Task directions
Output every record precisely.

Records from a data collection
%%
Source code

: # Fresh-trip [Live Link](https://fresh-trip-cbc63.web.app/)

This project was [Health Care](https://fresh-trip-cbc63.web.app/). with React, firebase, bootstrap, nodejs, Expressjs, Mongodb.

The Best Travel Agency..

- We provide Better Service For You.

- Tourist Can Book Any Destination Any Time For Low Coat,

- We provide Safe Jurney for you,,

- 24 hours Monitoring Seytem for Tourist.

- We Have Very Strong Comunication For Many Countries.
%%
Answer below
Source code

: # Fresh-trip [Live Link](https://fresh-trip-cbc63.web.app/)

This project was [Health Care](https://fresh-trip-cbc63.web.app/). with React, firebase, bootstrap, nodejs, Expressjs, Mongodb.

The Best Travel Agency..

- We provide Better Service For You.

- Tourist Can Book Any Destination Any Time For Low Coat,

- We provide Safe Jurney for you,,

- 24 hours Monitoring Seytem for Tourist.

- We Have Very Strong Comunication For Many Countries.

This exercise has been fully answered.